DATA SHOWN
☆ ☆ ☆

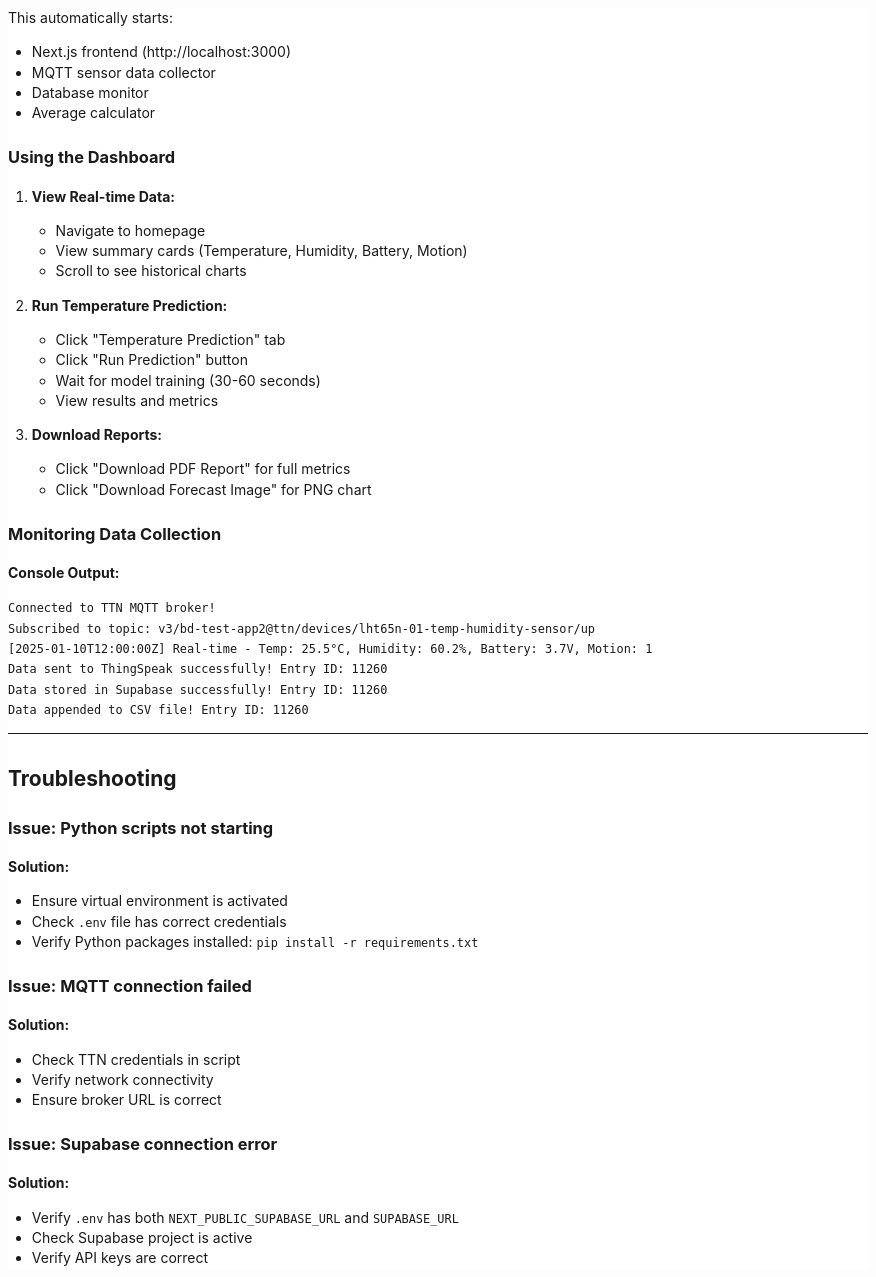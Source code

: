 This automatically starts:
- Next.js frontend (http://localhost:3000)
- MQTT sensor data collector
- Database monitor
- Average calculator

### Using the Dashboard

1. **View Real-time Data:**
   - Navigate to homepage
   - View summary cards (Temperature, Humidity, Battery, Motion)
   - Scroll to see historical charts

2. **Run Temperature Prediction:**
   - Click "Temperature Prediction" tab
   - Click "Run Prediction" button
   - Wait for model training (30-60 seconds)
   - View results and metrics

3. **Download Reports:**
   - Click "Download PDF Report" for full metrics
   - Click "Download Forecast Image" for PNG chart

### Monitoring Data Collection

**Console Output:**
```
Connected to TTN MQTT broker!
Subscribed to topic: v3/bd-test-app2@ttn/devices/lht65n-01-temp-humidity-sensor/up
[2025-01-10T12:00:00Z] Real-time - Temp: 25.5°C, Humidity: 60.2%, Battery: 3.7V, Motion: 1
Data sent to ThingSpeak successfully! Entry ID: 11260
Data stored in Supabase successfully! Entry ID: 11260
Data appended to CSV file! Entry ID: 11260
```

---

## Troubleshooting

### Issue: Python scripts not starting
**Solution:**
- Ensure virtual environment is activated
- Check `.env` file has correct credentials
- Verify Python packages installed: `pip install -r requirements.txt`

### Issue: MQTT connection failed
**Solution:**
- Check TTN credentials in script
- Verify network connectivity
- Ensure broker URL is correct

### Issue: Supabase connection error
**Solution:**
- Verify `.env` has both `NEXT_PUBLIC_SUPABASE_URL` and `SUPABASE_URL`
- Check Supabase project is active
- Verify API keys are correct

☆ ☆ ☆

WORK ORDER
Could the lines from the first entry through the line that contains "- Wait for model training (30-60 seconds)" be copied exactly, with all pictures left out?

WORKED SOLUTION
Source code

: This automatically starts:
- Next.js frontend (http://localhost:3000)
- MQTT sensor data collector
- Database monitor
- Average calculator

### Using the Dashboard

1. **View Real-time Data:**
   - Navigate to homepage
   - View summary cards (Temperature, Humidity, Battery, Motion)
   - Scroll to see historical charts

2. **Run Temperature Prediction:**
   - Click "Temperature Prediction" tab
   - Click "Run Prediction" button
   - Wait for model training (30-60 seconds)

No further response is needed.